▶ **EXERCISE MATERIALS**
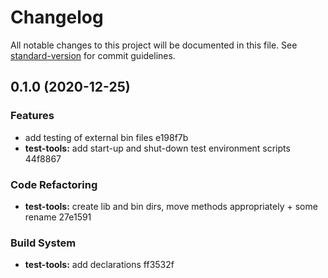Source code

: # Changelog

All notable changes to this project will be documented in this file. See [standard-version](https://github.com/conventional-changelog/standard-version) for commit guidelines.

## 0.1.0 (2020-12-25)


### Features

* add testing of external bin files e198f7b
* **test-tools:** add start-up and shut-down test environment scripts 44f8867


### Code Refactoring

* **test-tools:** create lib and bin dirs, move methods appropriately + some rename 27e1591


### Build System

* **test-tools:** add declarations ff3532f
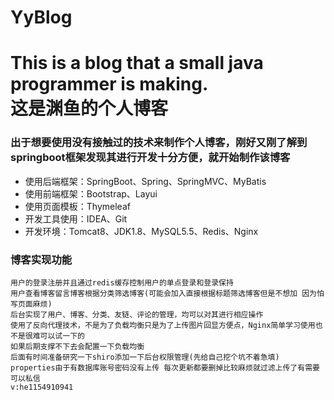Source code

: # YyBlog
This is a blog that a small java programmer is making.<br>
这是渊鱼的个人博客<br>
===============
### 出于想要使用没有接触过的技术来制作个人博客，刚好又刚了解到springboot框架发现其进行开发十分方便，就开始制作该博客
* 使用后端框架：SpringBoot、Spring、SpringMVC、MyBatis<br>
* 使用前端框架：Bootstrap、Layui<br>
* 使用页面模板：Thymeleaf<br>
* 开发工具使用：IDEA、Git<br>
* 开发环境：Tomcat8、JDK1.8、MySQL5.5、Redis、Nginx<br>
### 博客实现功能<br>
    用户的登录注册并且通过redis缓存控制用户的单点登录和登录保持
    用户查看博客留言博客根据分类筛选博客(可能会加入直接根据标题筛选博客但是不想加 因为怕写页面麻烦)
    后台实现了用户、博客、分类、友链、评论的管理，均可以对其进行相应操作
    使用了反向代理技术，不是为了负载均衡只是为了上传图片回显方便点，Nginx简单学习使用也不是很难可以试一下的
    如果后期支撑不下去会配置一下负载均衡
    后面有时间准备研究一下shiro添加一下后台权限管理(先给自己挖个坑不着急填)   
    properties由于有数据库账号密码没有上传 每次更新都要删掉比较麻烦就过滤上传了有需要可以私信
    v:he1154910941
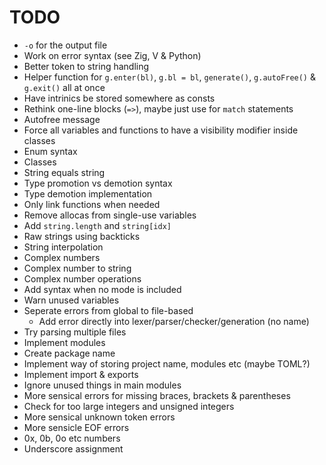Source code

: # TODO
- `-o` for the output file
- Work on error syntax (see Zig, V & Python)
- Better token to string handling
- Helper function for `g.enter(bl)`, `g.bl = bl`, `generate()`, `g.autoFree()` & `g.exit()` all at once
- Have intrinics be stored somewhere as consts
- Rethink one-line blocks (`=>`), maybe just use for `match` statements
- Autofree message
- Force all variables and functions to have a visibility modifier inside classes
- Enum syntax
- Classes
- String equals string
- Type promotion vs demotion syntax
- Type demotion implementation
- Only link functions when needed
- Remove allocas from single-use variables
- Add `string.length` and `string[idx]`
- Raw strings using backticks
- String interpolation
- Complex numbers
- Complex number to string
- Complex number operations
- Add syntax when no mode is included
- Warn unused variables
- Seperate errors from global to file-based
    - Add error directly into lexer/parser/checker/generation (no name)
- Try parsing multiple files
- Implement modules
- Create package name
- Implement way of storing project name, modules etc (maybe TOML?)
- Implement import & exports
- Ignore unused things in main modules
- More sensical errors for missing braces, brackets & parentheses
- Check for too large integers and unsigned integers
- More sensical unknown token errors
- More sensicle EOF errors
- 0x, 0b, 0o etc numbers
- Underscore assignment
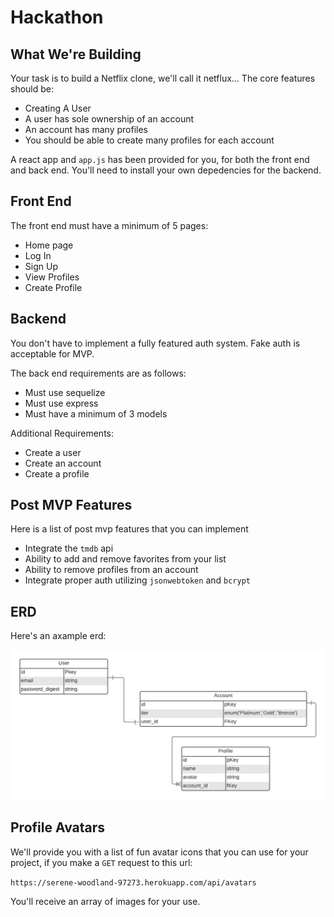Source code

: # Hackathon

## What We're Building

Your task is to build a Netflix clone, we'll call it netflux... The core features should be:

- Creating A User
- A user has sole ownership of an account
- An account has many profiles
- You should be able to create many profiles for each account

A react app and `app.js` has been provided for you, for both the front end and back end. You'll need to install your own depedencies for the backend.

## Front End

The front end must have a minimum of 5 pages:

- Home page
- Log In
- Sign Up
- View Profiles
- Create Profile

## Backend

You don't have to implement a fully featured auth system. Fake auth is acceptable for MVP.

The back end requirements are as follows:

- Must use sequelize
- Must use express
- Must have a minimum of 3 models

Additional Requirements:

- Create a user
- Create an account
- Create a profile

## Post MVP Features

Here is a list of post mvp features that you can implement

- Integrate the `tmdb` api
- Ability to add and remove favorites from your list
- Ability to remove profiles from an account
- Integrate proper auth utilizing `jsonwebtoken` and `bcrypt`

## ERD

Here's an axample erd:

![erd](images/erd.png)

## Profile Avatars

We'll provide you with a list of fun avatar icons that you can use for your project, if you make a `GET` request to this url:

`https://serene-woodland-97273.herokuapp.com/api/avatars`

You'll receive an array of images for your use.
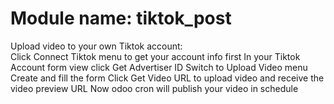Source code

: # Module name: tiktok_post 

Upload video to your own Tiktok account: </br>
Click Connect Tiktok menu to get your account info first
In your Tiktok Account form view click Get Advertiser ID
Switch to Upload Video menu
Create and fill the form
Click Get Video URL to upload video and receive the video preview URL 
Now odoo cron will publish your video in schedule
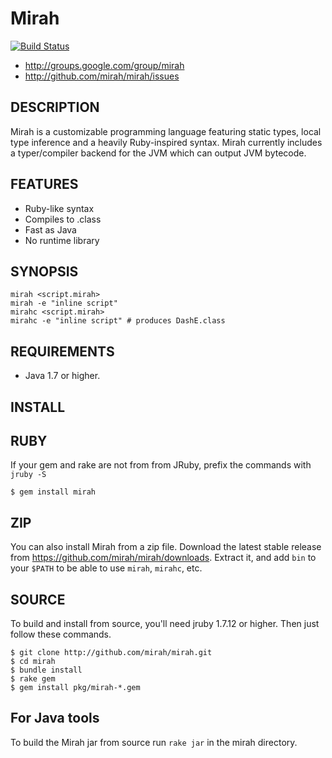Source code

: Mirah
================

[![Build Status](https://secure.travis-ci.org/mirah/mirah.png)](http://travis-ci.org/mirah/mirah)

* http://groups.google.com/group/mirah
* http://github.com/mirah/mirah/issues

DESCRIPTION
-----------------

Mirah is a customizable programming language featuring static types,
local type inference and a heavily Ruby-inspired syntax. Mirah
currently includes a typer/compiler backend for the JVM which can
output JVM bytecode.

FEATURES
-----------------

* Ruby-like syntax
* Compiles to .class
* Fast as Java
* No runtime library

SYNOPSIS
-----------------

    mirah <script.mirah>
    mirah -e "inline script"
    mirahc <script.mirah>
    mirahc -e "inline script" # produces DashE.class

REQUIREMENTS
-----------------

* Java 1.7 or higher.

INSTALL
-----------------

RUBY
-----------------

If your gem and rake are not from from JRuby, prefix the commands with `jruby -S`

    $ gem install mirah

ZIP
-----------------

You can also install Mirah from a zip file. Download the latest stable
release from https://github.com/mirah/mirah/downloads. 
Extract it, and add `bin` to your `$PATH` to be able to use `mirah`, `mirahc`, etc.

SOURCE
-----------------

To build and install from source, you'll need jruby 1.7.12 or
higher. Then just follow these commands.

    $ git clone http://github.com/mirah/mirah.git
    $ cd mirah
    $ bundle install
    $ rake gem
    $ gem install pkg/mirah-*.gem

For Java tools
-----------------

To build the Mirah jar from source run `rake jar` in the mirah directory.
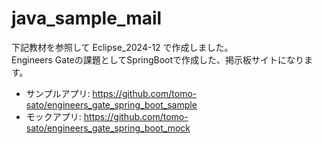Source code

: # java_sample_mail

下記教材を参照して Eclipse_2024-12 で作成しました。  
Engineers Gateの課題としてSpringBootで作成した、掲示板サイトになります。  
- サンプルアプリ: https://github.com/tomo-sato/engineers_gate_spring_boot_sample
- モックアプリ: https://github.com/tomo-sato/engineers_gate_spring_boot_mock

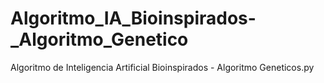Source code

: # Algoritmo_IA_Bioinspirados-_Algoritmo_Genetico
Algoritmo de Inteligencia Artificial Bioinspirados - Algoritmo Geneticos.py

▶ **DIRECTIONS FOR THIS TASK**
Looking at the material above, how many lines hold the word "errors"? Only the number, please.

▶ **ANSWER BELOW**
4